Identities forged by suggestions and praise tend to harden into a crust when we wear them long enough - and 'smart girl' and 'future writer' gave me social anxiety blisters rather than the better, truer feeling of being seen. I've been learning to stop 'hustling for worthiness' (a Brené Brown phrase) and embrace the messy imperfection in my life and self, but it's still a process, and I still have plateaus and ditches and many more hills to climb.

So it was with this blog, and those aspirations above. Wanting to use my voice and share my thoughts turned into watching the number of page views and Facebook likes with a bit too much fervor. I don't think anyone sets out to do what they want without encountering plenty of lessons on what they don't want. One thing I've learned is that I want to be content and pleased with my own small, personal life. I have to fully embrace my own home and family and community and self in a way that may leave less time and energy for the bigger and grander versions of myself - it was a tremendous relief to hold this blog and what it represents to me a bit more loosely.

I'm not going away - I will still write here a few times a month. But I think I will probably be more thoughtful about what I write, instead of obsessing over how often I write, and how popular that writing is. Let me just write to you, my friends, and share my little corner of life with you. That's what I really care about, anyway.

Tuesday, November 22, 2016

Intentions, Interrupted

I picked a 'word of the year' this year, and sometime around September I forgot to remember it. This is odd considering it's been my laptop's wallpaper all year, but we all know the phenomenon of refrigerator blindness and I think this functions in a similar way.

Luckily, my word is 'Grace', so I am letting go of my snarky self-talk and trying again.

You would think that I would take this opportunity to write a little essay on my word and what it has meant for me this year. But this ain't that post.

Instead, I want to tell you about my best intentions. I am great at beginnings, and the enthusiasm of fresh starts, and not stellar at follow through and completion. For example: At the beginning of November, I set a jar on the counter and intended to write little notes each day of things I'm thankful for, and invite Dave and any visitors to the house to do the same. Here is the jar today.



There's a red leaf in there. I put it in there yesterday, a week or so after Dave pointed out that it looked like we were thankful for nothing. My other thought was to take the lid off and say we are grateful for everything, and the jar is a cosmic symbol of the universe.  But it's a cool-looking leaf, so I feel good about it.

I am, as the kids (might) would have said in my day, hella grateful for a lot of things. But I guess I found out that I'm not 'calligraphy on seasonal scrapbooking paper' grateful.
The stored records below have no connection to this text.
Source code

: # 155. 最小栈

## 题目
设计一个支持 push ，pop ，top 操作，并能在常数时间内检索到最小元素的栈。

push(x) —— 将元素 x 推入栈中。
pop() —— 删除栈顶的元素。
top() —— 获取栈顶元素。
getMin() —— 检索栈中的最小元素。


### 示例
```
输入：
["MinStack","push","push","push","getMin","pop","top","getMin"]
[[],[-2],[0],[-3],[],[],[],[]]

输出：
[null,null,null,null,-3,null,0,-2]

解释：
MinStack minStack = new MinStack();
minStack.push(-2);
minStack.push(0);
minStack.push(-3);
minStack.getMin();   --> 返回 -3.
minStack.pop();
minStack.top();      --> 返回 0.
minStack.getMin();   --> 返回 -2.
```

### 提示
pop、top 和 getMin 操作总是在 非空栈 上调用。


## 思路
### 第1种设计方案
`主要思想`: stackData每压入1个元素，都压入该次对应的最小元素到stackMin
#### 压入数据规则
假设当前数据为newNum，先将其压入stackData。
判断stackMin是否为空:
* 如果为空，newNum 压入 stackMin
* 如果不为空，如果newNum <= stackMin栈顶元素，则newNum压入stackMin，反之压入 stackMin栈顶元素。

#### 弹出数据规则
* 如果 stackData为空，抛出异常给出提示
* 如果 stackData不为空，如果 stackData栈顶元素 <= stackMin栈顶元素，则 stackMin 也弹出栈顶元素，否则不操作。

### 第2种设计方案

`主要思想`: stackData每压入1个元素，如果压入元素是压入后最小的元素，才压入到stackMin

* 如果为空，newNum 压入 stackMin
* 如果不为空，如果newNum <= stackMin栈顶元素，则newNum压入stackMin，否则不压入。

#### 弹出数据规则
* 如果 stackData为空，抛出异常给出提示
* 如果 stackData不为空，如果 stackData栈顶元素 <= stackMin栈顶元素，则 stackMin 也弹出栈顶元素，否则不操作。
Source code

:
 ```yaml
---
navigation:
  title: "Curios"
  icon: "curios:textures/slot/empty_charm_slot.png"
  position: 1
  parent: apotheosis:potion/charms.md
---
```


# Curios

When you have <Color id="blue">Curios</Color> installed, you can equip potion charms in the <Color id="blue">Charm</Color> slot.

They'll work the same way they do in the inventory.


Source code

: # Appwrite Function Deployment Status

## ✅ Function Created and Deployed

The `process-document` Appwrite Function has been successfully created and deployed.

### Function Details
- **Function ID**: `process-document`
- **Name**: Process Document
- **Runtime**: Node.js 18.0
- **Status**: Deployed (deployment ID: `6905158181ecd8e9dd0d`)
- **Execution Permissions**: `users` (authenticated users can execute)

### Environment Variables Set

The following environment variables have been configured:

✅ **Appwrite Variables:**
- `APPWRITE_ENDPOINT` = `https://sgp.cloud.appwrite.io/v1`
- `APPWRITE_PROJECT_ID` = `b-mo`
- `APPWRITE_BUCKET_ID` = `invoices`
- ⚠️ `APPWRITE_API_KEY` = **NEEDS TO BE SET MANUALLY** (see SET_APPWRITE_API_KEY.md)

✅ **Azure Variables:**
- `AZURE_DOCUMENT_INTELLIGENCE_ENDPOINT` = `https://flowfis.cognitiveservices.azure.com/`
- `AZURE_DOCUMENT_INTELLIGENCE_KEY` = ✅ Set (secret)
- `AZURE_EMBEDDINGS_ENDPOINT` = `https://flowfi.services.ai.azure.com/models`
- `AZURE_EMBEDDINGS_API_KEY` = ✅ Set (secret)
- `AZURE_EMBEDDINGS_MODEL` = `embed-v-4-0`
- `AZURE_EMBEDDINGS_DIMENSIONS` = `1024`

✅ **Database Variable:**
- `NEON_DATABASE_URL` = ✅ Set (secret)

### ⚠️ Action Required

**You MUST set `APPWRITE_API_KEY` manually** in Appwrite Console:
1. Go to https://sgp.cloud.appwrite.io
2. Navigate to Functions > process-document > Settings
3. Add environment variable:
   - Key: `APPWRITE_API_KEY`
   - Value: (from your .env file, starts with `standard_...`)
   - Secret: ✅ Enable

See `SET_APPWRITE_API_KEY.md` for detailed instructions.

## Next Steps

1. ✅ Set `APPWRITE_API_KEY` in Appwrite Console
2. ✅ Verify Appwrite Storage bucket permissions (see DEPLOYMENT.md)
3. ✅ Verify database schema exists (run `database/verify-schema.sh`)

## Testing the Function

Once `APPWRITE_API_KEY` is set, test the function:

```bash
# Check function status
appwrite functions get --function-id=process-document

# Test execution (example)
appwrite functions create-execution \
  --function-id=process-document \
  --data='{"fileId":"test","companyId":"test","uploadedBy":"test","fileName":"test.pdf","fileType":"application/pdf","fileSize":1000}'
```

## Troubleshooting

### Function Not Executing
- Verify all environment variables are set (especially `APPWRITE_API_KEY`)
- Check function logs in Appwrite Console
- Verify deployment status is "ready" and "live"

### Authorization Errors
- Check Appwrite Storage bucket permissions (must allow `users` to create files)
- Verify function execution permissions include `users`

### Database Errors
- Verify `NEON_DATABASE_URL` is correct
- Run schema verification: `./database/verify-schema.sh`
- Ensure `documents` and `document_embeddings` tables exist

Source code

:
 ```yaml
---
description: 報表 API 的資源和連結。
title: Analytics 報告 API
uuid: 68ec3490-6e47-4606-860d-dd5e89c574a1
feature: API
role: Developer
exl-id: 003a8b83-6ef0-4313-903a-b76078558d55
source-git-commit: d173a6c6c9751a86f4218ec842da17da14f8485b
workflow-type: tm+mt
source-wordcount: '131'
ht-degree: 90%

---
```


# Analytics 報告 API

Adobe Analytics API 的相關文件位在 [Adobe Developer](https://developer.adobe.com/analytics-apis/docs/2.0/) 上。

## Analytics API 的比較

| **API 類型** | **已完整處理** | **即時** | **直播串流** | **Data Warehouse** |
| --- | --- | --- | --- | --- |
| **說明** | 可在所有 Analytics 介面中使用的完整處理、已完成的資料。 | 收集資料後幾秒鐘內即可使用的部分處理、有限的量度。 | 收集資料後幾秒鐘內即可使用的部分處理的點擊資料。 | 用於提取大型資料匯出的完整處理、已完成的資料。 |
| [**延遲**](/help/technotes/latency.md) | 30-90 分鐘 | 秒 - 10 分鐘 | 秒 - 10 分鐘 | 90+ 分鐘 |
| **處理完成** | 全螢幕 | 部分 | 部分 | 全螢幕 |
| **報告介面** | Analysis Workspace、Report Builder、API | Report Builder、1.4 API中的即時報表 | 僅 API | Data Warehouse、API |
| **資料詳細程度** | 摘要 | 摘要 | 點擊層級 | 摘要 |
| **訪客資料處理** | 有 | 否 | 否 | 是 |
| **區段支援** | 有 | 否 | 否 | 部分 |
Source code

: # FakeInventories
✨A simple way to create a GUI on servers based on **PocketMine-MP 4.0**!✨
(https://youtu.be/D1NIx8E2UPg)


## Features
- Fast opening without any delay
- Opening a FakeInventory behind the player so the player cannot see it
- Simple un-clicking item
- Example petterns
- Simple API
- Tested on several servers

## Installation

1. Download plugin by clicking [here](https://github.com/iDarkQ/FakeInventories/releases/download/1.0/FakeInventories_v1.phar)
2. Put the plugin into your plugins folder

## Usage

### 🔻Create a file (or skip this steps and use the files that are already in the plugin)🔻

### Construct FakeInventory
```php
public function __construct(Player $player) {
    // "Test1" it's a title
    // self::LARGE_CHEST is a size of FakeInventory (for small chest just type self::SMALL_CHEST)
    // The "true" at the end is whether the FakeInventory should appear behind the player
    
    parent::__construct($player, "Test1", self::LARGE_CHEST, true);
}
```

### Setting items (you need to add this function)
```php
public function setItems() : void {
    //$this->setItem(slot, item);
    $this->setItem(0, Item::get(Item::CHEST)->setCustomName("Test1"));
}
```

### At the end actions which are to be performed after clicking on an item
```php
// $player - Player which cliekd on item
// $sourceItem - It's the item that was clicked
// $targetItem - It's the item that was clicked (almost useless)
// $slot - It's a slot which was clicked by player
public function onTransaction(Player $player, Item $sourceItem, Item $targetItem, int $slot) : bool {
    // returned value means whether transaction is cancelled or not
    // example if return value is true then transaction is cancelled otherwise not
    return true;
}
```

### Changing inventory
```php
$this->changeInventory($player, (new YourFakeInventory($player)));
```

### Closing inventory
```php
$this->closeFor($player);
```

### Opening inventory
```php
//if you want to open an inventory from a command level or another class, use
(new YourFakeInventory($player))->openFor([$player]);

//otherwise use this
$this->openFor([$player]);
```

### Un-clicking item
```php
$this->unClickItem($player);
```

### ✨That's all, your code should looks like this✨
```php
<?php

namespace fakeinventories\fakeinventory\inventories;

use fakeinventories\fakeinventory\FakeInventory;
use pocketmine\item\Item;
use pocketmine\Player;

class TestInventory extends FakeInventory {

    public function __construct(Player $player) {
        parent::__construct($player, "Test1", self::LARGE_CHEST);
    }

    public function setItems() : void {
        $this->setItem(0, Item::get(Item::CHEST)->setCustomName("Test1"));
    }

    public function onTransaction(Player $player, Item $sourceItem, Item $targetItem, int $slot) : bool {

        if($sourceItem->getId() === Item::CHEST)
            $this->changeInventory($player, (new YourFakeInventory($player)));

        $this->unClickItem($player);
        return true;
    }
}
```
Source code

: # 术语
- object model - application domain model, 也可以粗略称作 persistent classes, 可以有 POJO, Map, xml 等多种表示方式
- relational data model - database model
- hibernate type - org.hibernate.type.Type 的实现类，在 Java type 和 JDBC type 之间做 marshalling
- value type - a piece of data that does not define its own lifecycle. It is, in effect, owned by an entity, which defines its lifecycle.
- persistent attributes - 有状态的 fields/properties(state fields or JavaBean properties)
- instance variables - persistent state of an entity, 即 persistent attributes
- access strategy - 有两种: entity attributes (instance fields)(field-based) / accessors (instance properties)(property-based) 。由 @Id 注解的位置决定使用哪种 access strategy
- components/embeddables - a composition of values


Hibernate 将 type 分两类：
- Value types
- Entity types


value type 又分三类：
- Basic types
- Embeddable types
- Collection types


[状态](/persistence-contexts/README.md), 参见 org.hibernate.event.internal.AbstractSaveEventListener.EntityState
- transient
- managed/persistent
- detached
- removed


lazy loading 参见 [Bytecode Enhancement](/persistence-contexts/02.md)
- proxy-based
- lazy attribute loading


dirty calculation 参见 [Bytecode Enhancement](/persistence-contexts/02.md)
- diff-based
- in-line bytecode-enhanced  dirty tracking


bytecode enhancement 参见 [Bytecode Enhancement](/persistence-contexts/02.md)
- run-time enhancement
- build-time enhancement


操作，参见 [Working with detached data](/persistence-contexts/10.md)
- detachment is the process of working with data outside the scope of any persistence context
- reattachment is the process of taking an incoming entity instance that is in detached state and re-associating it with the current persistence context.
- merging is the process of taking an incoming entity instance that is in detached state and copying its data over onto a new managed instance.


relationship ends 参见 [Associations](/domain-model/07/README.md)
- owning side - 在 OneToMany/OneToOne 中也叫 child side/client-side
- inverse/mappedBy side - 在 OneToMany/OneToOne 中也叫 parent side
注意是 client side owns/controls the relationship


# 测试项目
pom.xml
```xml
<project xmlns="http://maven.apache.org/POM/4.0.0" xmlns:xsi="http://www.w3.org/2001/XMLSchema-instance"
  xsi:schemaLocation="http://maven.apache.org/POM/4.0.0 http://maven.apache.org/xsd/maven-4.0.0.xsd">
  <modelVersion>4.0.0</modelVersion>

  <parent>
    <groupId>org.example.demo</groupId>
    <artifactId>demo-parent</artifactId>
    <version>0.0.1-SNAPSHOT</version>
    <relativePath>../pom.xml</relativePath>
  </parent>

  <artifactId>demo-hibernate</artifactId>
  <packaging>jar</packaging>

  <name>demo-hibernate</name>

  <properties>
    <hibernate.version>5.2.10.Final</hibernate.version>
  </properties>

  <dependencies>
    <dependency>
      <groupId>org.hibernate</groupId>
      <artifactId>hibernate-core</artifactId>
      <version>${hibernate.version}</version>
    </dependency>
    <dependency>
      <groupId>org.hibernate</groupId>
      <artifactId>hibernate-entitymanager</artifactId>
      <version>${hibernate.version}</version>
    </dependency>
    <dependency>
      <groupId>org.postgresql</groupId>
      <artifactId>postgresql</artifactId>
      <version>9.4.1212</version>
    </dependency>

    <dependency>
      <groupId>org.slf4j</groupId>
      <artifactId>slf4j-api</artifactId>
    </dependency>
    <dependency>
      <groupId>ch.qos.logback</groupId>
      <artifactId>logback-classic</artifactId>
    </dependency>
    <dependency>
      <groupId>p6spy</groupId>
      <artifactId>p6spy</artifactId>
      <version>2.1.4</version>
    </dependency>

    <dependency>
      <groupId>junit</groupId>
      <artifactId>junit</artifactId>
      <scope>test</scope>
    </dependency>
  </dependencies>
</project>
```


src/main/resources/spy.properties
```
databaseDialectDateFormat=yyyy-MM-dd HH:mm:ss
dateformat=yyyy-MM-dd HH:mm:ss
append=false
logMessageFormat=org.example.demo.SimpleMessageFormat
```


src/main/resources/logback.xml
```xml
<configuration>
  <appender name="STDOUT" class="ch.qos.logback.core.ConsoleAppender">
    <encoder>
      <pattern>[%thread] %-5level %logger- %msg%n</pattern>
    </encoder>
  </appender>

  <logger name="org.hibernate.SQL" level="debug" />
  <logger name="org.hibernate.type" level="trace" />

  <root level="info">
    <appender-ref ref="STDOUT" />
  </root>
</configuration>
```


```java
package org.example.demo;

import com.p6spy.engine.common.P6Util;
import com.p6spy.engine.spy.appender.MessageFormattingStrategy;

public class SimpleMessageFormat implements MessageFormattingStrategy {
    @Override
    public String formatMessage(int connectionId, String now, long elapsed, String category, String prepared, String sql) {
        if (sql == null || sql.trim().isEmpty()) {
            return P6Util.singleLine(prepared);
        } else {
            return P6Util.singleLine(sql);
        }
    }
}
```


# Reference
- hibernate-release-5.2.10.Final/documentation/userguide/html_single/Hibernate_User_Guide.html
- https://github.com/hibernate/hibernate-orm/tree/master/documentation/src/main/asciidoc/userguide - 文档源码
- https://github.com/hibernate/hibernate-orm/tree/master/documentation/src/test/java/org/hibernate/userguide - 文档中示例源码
I have a few items of seasonal decor that have sat waiting to be hung up for a few weeks. They will probably see the inside of a box for several months before they see a hanger. I intend to make apple cider donuts this week so that I can hopefully use the cider I bought to replace the one I bought two years ago that sat in the garage and seasoned itself out of drinkability. The sheer number of unfinished craft projects tucked into various nooks and crannies would make some of you cry. Let's all have a moment of silence for my dear long-suffering husband who is tearing up/breaking out in hives just reading this post.

But! Today! I am picking up a long-delayed project and going back to work on a cross-stitched Christmas stocking I started maybe 7 years ago. It's gonna be beautiful sometime around 2023.

Friday, November 18, 2016

Our Lady of Perpetual Calendars

Today (November 18) is, as I'm sure you are all well aware, Mickey Mouse's birthday. (I wasn't aware of his birthday until this year, and I'm a big fan, so don't feel bad.) I decided to add this important date to the 'Woodland Creatures' perpetual birthday calendar hanging on the side of my fridge.

Important side note - as a pregnant person, I was sure that Asher's name and my Woodland baby shower theme were completely innovative. Five years later Asher is a wildly popular name and every freaking thing in Target has a squirrel or a deer on it. Not complaining - I still love what I love with absurd glee. You should see the be-scarved plush critters I got on clearance last week: a-dor-a-bull.

So, the perpetual calendar. Mostly just family birthdays, with a few unusual additions. For example: 7 or 8 years ago, on a foggy morning, I ran over a rabbit on the way to church. In my late teens/early twenties, I frequently cried at the sight of roadkill, so this experience was devastating. In processing my grief and trauma, David and I created Frederich von Bunnington Memorial Day. January 3rd, of course. There is still some confusion as to whether Frederich von Bunnington (RIP) was a hero, a simpleton, or an existential bully. We may never know. But he is remembered, and occasionally toasted with a memorial carrot.

When I was a freshman at BYU, my friends created a calendar of unusual holidays for us to follow, and I am trying to put together some more similar celebratory days for my little family to commemorate. I could see us embracing 'Flip Flop Day' (traditionally in January) a little too easily if current weather trends continue. I may have to go digging through my college memorabilia and see if I still have my calendar - I need more holidays! What would be a good month for 'Treat Yo Self' day? I'm thinking February because February usually blows.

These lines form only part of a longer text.